A Zero-Trust Software-Defined Networking Architecture for Secure and Trustworthy AIoT Environments
DOI:
https://doi.org/10.32595/Keywords:
Software Defined Networking, Internet of Things, Deep Learning, Network Security, Trust ManagementAbstract
This paper describes a Zero-Trust Software-Defined Networking (ZT-SDN) architecture, which has been developed to create secure and trustworthy AIoT environments and provide enhanced network performance overall. The innovative architecture proposed in this paper uses the combination of deep learning-based anomaly detection, trust-aware adaptive routing and continuously-verifying mechanisms to manage network traffic securely and in real time.
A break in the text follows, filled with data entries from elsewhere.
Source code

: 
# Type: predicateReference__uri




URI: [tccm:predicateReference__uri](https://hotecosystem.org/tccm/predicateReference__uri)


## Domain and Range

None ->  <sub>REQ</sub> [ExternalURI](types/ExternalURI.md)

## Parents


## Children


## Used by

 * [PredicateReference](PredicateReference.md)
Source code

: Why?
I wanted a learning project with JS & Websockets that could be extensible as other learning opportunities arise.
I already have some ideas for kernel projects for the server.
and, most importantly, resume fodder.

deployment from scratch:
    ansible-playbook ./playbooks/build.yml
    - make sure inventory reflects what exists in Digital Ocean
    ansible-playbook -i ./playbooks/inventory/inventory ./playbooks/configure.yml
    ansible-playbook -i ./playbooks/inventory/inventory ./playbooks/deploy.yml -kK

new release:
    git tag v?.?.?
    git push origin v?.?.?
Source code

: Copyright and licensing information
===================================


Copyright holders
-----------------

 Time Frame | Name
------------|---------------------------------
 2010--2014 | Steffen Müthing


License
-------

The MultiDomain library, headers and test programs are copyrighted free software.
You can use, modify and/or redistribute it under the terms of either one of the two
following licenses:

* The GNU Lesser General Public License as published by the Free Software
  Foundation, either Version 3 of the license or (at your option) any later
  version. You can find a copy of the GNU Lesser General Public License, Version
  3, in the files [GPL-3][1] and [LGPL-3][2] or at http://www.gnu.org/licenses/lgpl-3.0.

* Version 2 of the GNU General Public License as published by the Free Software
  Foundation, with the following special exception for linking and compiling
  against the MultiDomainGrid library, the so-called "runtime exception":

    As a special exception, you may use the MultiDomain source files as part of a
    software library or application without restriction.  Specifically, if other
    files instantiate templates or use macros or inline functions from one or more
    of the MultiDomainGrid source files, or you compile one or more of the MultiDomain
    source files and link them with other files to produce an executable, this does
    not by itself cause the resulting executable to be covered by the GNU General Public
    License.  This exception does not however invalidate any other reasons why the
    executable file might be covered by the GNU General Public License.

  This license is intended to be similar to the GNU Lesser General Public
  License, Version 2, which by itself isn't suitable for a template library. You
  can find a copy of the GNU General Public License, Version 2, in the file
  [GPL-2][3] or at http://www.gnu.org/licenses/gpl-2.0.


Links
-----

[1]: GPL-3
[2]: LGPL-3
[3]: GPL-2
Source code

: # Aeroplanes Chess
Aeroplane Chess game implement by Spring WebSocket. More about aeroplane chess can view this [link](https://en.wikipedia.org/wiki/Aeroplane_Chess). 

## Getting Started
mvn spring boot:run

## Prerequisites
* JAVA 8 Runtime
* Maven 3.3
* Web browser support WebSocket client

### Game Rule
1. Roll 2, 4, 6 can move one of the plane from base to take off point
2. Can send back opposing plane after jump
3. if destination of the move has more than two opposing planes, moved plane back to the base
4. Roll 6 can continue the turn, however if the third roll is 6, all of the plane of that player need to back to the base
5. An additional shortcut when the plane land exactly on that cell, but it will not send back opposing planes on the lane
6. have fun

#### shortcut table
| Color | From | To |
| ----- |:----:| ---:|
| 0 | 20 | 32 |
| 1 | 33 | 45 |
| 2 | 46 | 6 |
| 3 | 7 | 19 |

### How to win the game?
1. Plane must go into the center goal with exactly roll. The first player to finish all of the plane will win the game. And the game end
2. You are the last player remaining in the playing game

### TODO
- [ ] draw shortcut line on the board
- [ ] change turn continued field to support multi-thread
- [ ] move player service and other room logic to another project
This is achieved through the continuous monitoring of network activity, real-time detection of malicious activity, and the dynamic updating of SDN flow rules based upon trust evaluation. Experimental results prove the effectiveness of the developed model as compared to traditional methods of machine-learning based approaches in that it achieved an accuracy rate in the area of attack detection greater than 12%, for total of 96.8%. Additionally, using this method reduced packet loss by 30%, lowered the amount of delay (network latency) under heavy (high volume) traffic conditions by 21%, and increased throughput by 18%. The combination of Zero Trust enforcement and Trust Aware Routing provides a means of ensuring the security of transmitted data, as well as mitigating adverse effects from compromised nodes. Thus, the developed Zero Trust SDN Framework provides the user with greater levels of security; scalability; and efficiency, and as a result, is very suitable for implementation in smart cities and AIoT applications for industries.